8/13 Letters: Renewable energies are ‘moral energies’
Regarding “Debate rages as Atlantic Coast Pipeline nears construction” (July 24): Duke Energy has selected natural gas (methane) to be its preferred fuel for electricity in North Carolina because huge profits can be extracted from ratepayers for building the Atlantic Coast Pipeline and future gas power plants. Duke Energy is a monopoly utility in North Carolina, and its energy miscalculations will harm us all.
Duke Energy’s heavy investment in natural gas is risky business for these reasons:
Electricity demand is projected to be flat until 2030, so why rush to build the Atlantic Coast Pipeline? North Carolina already has surplus gas with the Transco gas pipeline.
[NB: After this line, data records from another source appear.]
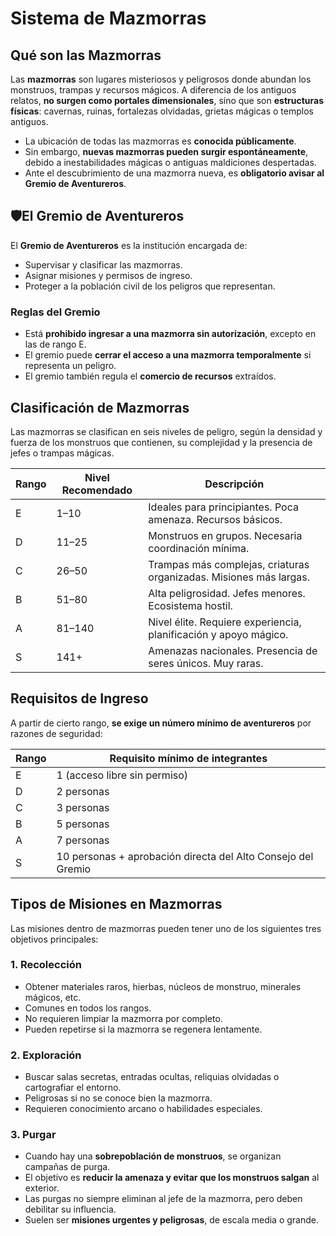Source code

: # Sistema de Mazmorras

## Qué son las Mazmorras

Las **mazmorras** son lugares misteriosos y peligrosos donde abundan los monstruos, trampas y recursos mágicos. A diferencia de los antiguos relatos, **no surgen como portales dimensionales**, sino que son **estructuras físicas**: cavernas, ruinas, fortalezas olvidadas, grietas mágicas o templos antiguos.

- La ubicación de todas las mazmorras es **conocida públicamente**.
- Sin embargo, **nuevas mazmorras pueden surgir espontáneamente**, debido a inestabilidades mágicas o antiguas maldiciones despertadas.  
- Ante el descubrimiento de una mazmorra nueva, es **obligatorio avisar al Gremio de Aventureros**.

## 🛡El Gremio de Aventureros

El **Gremio de Aventureros** es la institución encargada de:

- Supervisar y clasificar las mazmorras.
- Asignar misiones y permisos de ingreso.
- Proteger a la población civil de los peligros que representan.

### Reglas del Gremio

- Está **prohibido ingresar a una mazmorra sin autorización**, excepto en las de rango E.
- El gremio puede **cerrar el acceso a una mazmorra temporalmente** si representa un peligro.
- El gremio también regula el **comercio de recursos** extraídos.

## Clasificación de Mazmorras

Las mazmorras se clasifican en seis niveles de peligro, según la densidad y fuerza de los monstruos que contienen, su complejidad y la presencia de jefes o trampas mágicas.

| Rango | Nivel Recomendado | Descripción |
|-------|--------------------|-------------|
| E     | 1–10               | Ideales para principiantes. Poca amenaza. Recursos básicos. |
| D     | 11–25              | Monstruos en grupos. Necesaria coordinación mínima. |
| C     | 26–50              | Trampas más complejas, criaturas organizadas. Misiones más largas. |
| B     | 51–80              | Alta peligrosidad. Jefes menores. Ecosistema hostil. |
| A     | 81–140             | Nivel élite. Requiere experiencia, planificación y apoyo mágico. |
| S     | 141+               | Amenazas nacionales. Presencia de seres únicos. Muy raras. |

## Requisitos de Ingreso

A partir de cierto rango, **se exige un número mínimo de aventureros** por razones de seguridad:

| Rango | Requisito mínimo de integrantes |
|-------|---------------------------------|
| E     | 1 (acceso libre sin permiso)    |
| D     | 2 personas                      |
| C     | 3 personas                      |
| B     | 5 personas                      |
| A     | 7 personas                      |
| S     | 10 personas + aprobación directa del Alto Consejo del Gremio |

## Tipos de Misiones en Mazmorras

Las misiones dentro de mazmorras pueden tener uno de los siguientes tres objetivos principales:

### 1. Recolección

- Obtener materiales raros, hierbas, núcleos de monstruo, minerales mágicos, etc.
- Comunes en todos los rangos.
- No requieren limpiar la mazmorra por completo.
- Pueden repetirse si la mazmorra se regenera lentamente.

### 2. Exploración

- Buscar salas secretas, entradas ocultas, reliquias olvidadas o cartografiar el entorno.
- Peligrosas si no se conoce bien la mazmorra.
- Requieren conocimiento arcano o habilidades especiales.

### 3. Purgar

- Cuando hay una **sobrepoblación de monstruos**, se organizan campañas de purga.
- El objetivo es **reducir la amenaza y evitar que los monstruos salgan** al exterior.
- Las purgas no siempre eliminan al jefe de la mazmorra, pero deben debilitar su influencia.
- Suelen ser **misiones urgentes y peligrosas**, de escala media o grande.
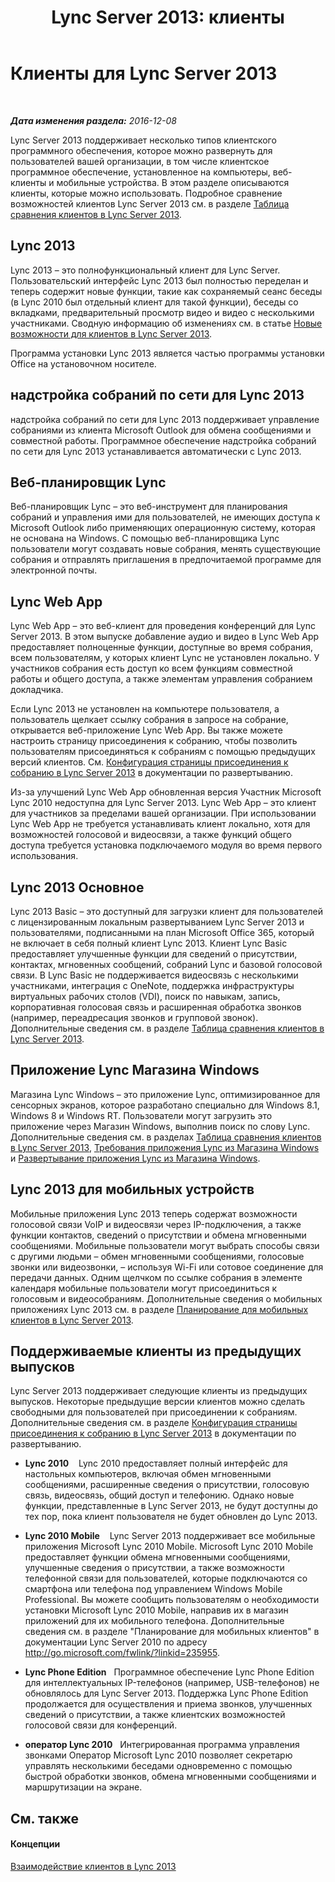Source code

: ﻿---
title: 'Lync Server 2013: клиенты'
TOCTitle: Клиенты для Lync Server
ms:assetid: e143ce9b-3624-4066-942d-6c86ad99be91
ms:mtpsurl: https://technet.microsoft.com/ru-ru/library/Gg398996(v=OCS.15)
ms:contentKeyID: 49311439
ms.date: 12/10/2016
mtps_version: v=OCS.15
ms.translationtype: HT
---

# Клиенты для Lync Server 2013

 

_**Дата изменения раздела:** 2016-12-08_

Lync Server 2013 поддерживает несколько типов клиентского программного обеспечения, которое можно развернуть для пользователей вашей организации, в том числе клиентское программное обеспечение, установленное на компьютеры, веб-клиенты и мобильные устройства. В этом разделе описываются клиенты, которые можно использовать. Подробное сравнение возможностей клиентов Lync Server 2013 см. в разделе [Таблица сравнения клиентов в Lync Server 2013](lync-server-2013-desktop-client-comparison-tables.md).

## Lync 2013

Lync 2013 – это полнофункциональный клиент для Lync Server. Пользовательский интерфейс Lync 2013 был полностью переделан и теперь содержит новые функции, такие как сохраняемый сеанс беседы (в Lync 2010 был отдельный клиент для такой функции), беседы со вкладками, предварительный просмотр видео и видео с несколькими участниками. Сводную информацию об изменениях см. в статье [Новые возможности для клиентов в Lync Server 2013](lync-server-2013-what-s-new-for-clients.md).

Программа установки Lync 2013 является частью программы установки Office на установочном носителе.

## надстройка собраний по сети для Lync 2013

надстройка собраний по сети для Lync 2013 поддерживает управление собраниями из клиента Microsoft Outlook для обмена сообщениями и совместной работы. Программное обеспечение надстройка собраний по сети для Lync 2013 устанавливается автоматически с Lync 2013.

## Веб-планировщик Lync

Веб-планировщик Lync – это веб-инструмент для планирования собраний и управления ими для пользователей, не имеющих доступа к Microsoft Outlook либо применяющих операционную систему, которая не основана на Windows. С помощью веб-планировщика Lync пользователи могут создавать новые собрания, менять существующие собрания и отправлять приглашения в предпочитаемой программе для электронной почты.

## Lync Web App

Lync Web App – это веб-клиент для проведения конференций для Lync Server 2013. В этом выпуске добавление аудио и видео в Lync Web App предоставляет полноценные функции, доступные во время собрания, всем пользователям, у которых клиент Lync не установлен локально. У участников собрания есть доступ ко всем функциям совместной работы и общего доступа, а также элементам управления собранием докладчика.

Если Lync 2013 не установлен на компьютере пользователя, а пользователь щелкает ссылку собрания в запросе на собрание, открывается веб-приложение Lync Web App. Вы также можете настроить страницу присоединения к собранию, чтобы позволить пользователям присоединяться к собраниям с помощью предыдущих версий клиентов. См. [Конфигурация страницы присоединения к собранию в Lync Server 2013](lync-server-2013-configuring-the-meeting-join-page.md) в документации по развертыванию.

Из-за улучшений Lync Web App обновленная версия Участник Microsoft Lync 2010 недоступна для Lync Server 2013. Lync Web App – это клиент для участников за пределами вашей организации. При использовании Lync Web App не требуется устанавливать клиент локально, хотя для возможностей голосовой и видеосвязи, а также функций общего доступа требуется установка подключаемого модуля во время первого использования.

## Lync 2013 Основное

Lync 2013 Basic – это доступный для загрузки клиент для пользователей с лицензированным локальным развертыванием Lync Server 2013 и пользователями, подписанными на план Microsoft Office 365, который не включает в себя полный клиент Lync 2013. Клиент Lync Basic предоставляет улучшенные функции для сведений о присутствии, контактах, мгновенных сообщений, собраний Lync и базовой голосовой связи. В Lync Basic не поддерживается видеосвязь с несколькими участниками, интеграция с OneNote, поддержка инфраструктуры виртуальных рабочих столов (VDI), поиск по навыкам, запись, корпоративная голосовая связь и расширенная обработка звонков (например, переадресация звонков и групповой звонок). Дополнительные сведения см. в разделе [Таблица сравнения клиентов в Lync Server 2013](lync-server-2013-desktop-client-comparison-tables.md).

## Приложение Lync Магазина Windows

Магазина Lync Windows – это приложение Lync, оптимизированное для сенсорных экранов, которое разработано специально для Windows 8.1, Windows 8 и Windows RT. Пользователи могут загрузить это приложение через Магазин Windows, выполнив поиск по слову Lync. Дополнительные сведения см. в разделах [Таблица сравнения клиентов в Lync Server 2013](lync-server-2013-desktop-client-comparison-tables.md), [Требования приложения Lync из Магазина Windows](lync-server-2013-lync-windows-store-app-requirements.md) и [Развертывание приложения Lync из Магазина Windows](lync-server-2013-deploying-lync-windows-store-app.md).

## Lync 2013 для мобильных устройств

Мобильные приложения Lync 2013 теперь содержат возможности голосовой связи VoIP и видеосвязи через IP-подключения, а также функции контактов, сведений о присутствии и обмена мгновенными сообщениями. Мобильные пользователи могут выбрать способы связи с другими людьми – обмен мгновенными сообщениями, голосовые звонки или видеозвонки, – используя Wi-Fi или сотовое соединение для передачи данных. Одним щелчком по ссылке собрания в элементе календаря мобильные пользователи могут присоединиться к голосовым и видеособраниям. Дополнительные сведения о мобильных приложениях Lync 2013 см. в разделе [Планирование для мобильных клиентов в Lync Server 2013](lync-server-2013-planning-for-mobile-clients.md).

## Поддерживаемые клиенты из предыдущих выпусков

Lync Server 2013 поддерживает следующие клиенты из предыдущих выпусков. Некоторые предыдущие версии клиентов можно сделать свободными для пользователей при присоединении к собраниям. Дополнительные сведения см. в разделе [Конфигурация страницы присоединения к собранию в Lync Server 2013](lync-server-2013-configuring-the-meeting-join-page.md) в документации по развертыванию.

  - **Lync 2010**    Lync 2010 предоставляет полный интерфейс для настольных компьютеров, включая обмен мгновенными сообщениями, расширенные сведения о присутствии, голосовую связь, видеосвязь, общий доступ и телефонию. Однако новые функции, представленные в Lync Server 2013, не будут доступны до тех пор, пока клиент пользователя не будет обновлен до Lync 2013.

  - **Lync 2010 Mobile**    Lync Server 2013 поддерживает все мобильные приложения Microsoft Lync 2010 Mobile. Microsoft Lync 2010 Mobile предоставляет функции обмена мгновенными сообщениями, улучшенные сведения о присутствии, а также возможности телефонной связи для пользователей, которые подключаются со смартфона или телефона под управлением Windows Mobile Professional. Вы можете сообщить пользователям о необходимости установки Microsoft Lync 2010 Mobile, направив их в магазин приложений для их мобильного телефона. Дополнительные сведения см. в разделе "Планирование для мобильных клиентов" в документации Lync Server 2010 по адресу <http://go.microsoft.com/fwlink/?linkid=235955>.

  - **Lync Phone Edition**   Программное обеспечение Lync Phone Edition для интеллектуальных IP-телефонов (например, USB-телефонов) не обновлялось для Lync Server 2013. Поддержка Lync Phone Edition продолжается для осуществления и приема звонков, улучшенных сведений о присутствии, а также клиентских возможностей голосовой связи для конференций.

  - **оператор Lync 2010**   Интегрированная программа управления звонками Оператор Microsoft Lync 2010 позволяет секретарю управлять несколькими беседами одновременно с помощью быстрой обработки звонков, обмена мгновенными сообщениями и маршрутизации на экране.

## См. также

#### Концепции

[Взаимодействие клиентов в Lync 2013](lync-server-2013-client-interoperability-in-lync-2013.md)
Natural gas prices will eventually rise since the current low price is unsustainable for fracking companies.
Every day solar, wind and batteries become cheaper and more competitive with natural gas pricing. Cheaper batteries will revolutionize renewable energy storage. With cheap renewables and battery storage, natural gas will become too expensive.
Duke Energy must seek to avoid damage to the climate from leakage of fracked gas methane, which is 100 times more potent a greenhouse gas than carbon dioxide. Why continue the harm? Renewable energies are the moral energies that North Carolina needs.
Martha Girolami
Apex
‘Ashamed’ at UNC vote
Regarding “UNC panel votes to bar new clients for civil rights center” (Aug. 2): I am a graduate of two of the constituent UNC institutions – UNC-Chapel Hill and N.C. Central. I would say “proud graduate,” but that comes with an asterisk. I am very aware of the long sorry history of racism at Chapel Hill, with Confederate statues and halls named for Ku Klux Klan leaders and all-white sports teams – and, unfortunately, much more.
Alumnus Julius Chambers’ Center for Civil Rights and the litigation in which that center has participated is a small step in the direction of overcoming the university’s burdensome past. Accordingly, when the other shoe drops (as it almost certainly will) and the center loses its ability to litigate on behalf of poor and disenfranchised North Carolina residents, I will cease being a dues-paying UNC-CH alumnus. None of my dollars are going to voluntarily support – in any manner – this crypto-racist move by a faction within the BOG. I realize that UNC-Chapel Hill did not instigate or encourage this action, but neither will I support an institution that seems willing to just shrug off a terrible slight to a brilliant, richly accomplished alumnus and the residents served by the center he established. I’m ashamed for all of us.